__To do__:
Please give again, word for word, the line that contains "Open a Pull" and every line after it to the end of the data, with no other lines.

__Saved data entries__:
+ + +

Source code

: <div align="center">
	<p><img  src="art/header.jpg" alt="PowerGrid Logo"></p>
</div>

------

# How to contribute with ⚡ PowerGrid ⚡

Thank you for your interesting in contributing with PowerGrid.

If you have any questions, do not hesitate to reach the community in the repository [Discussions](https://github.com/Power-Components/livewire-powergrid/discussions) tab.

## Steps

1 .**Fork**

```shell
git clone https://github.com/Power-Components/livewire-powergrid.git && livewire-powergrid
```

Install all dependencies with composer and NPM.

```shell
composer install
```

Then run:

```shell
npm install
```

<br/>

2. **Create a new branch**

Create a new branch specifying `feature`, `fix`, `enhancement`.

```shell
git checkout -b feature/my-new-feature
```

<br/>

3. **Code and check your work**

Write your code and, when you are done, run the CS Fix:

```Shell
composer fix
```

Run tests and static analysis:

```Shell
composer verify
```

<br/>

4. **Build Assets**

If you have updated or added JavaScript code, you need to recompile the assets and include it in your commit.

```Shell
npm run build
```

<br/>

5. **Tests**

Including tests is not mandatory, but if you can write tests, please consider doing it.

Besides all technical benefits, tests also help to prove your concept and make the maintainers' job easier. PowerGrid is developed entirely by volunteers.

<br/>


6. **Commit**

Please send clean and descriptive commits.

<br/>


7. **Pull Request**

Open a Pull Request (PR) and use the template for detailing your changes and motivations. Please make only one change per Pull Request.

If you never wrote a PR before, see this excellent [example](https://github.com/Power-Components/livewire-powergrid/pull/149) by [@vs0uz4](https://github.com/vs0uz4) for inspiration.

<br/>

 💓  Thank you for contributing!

+ + +

__Result for this exercise__:
Open a Pull Request (PR) and use the template for detailing your changes and motivations. Please make only one change per Pull Request.

If you never wrote a PR before, see this excellent [example](https://github.com/Power-Components/livewire-powergrid/pull/149) by [@vs0uz4](https://github.com/vs0uz4) for inspiration.

<br/>

 💓  Thank you for contributing!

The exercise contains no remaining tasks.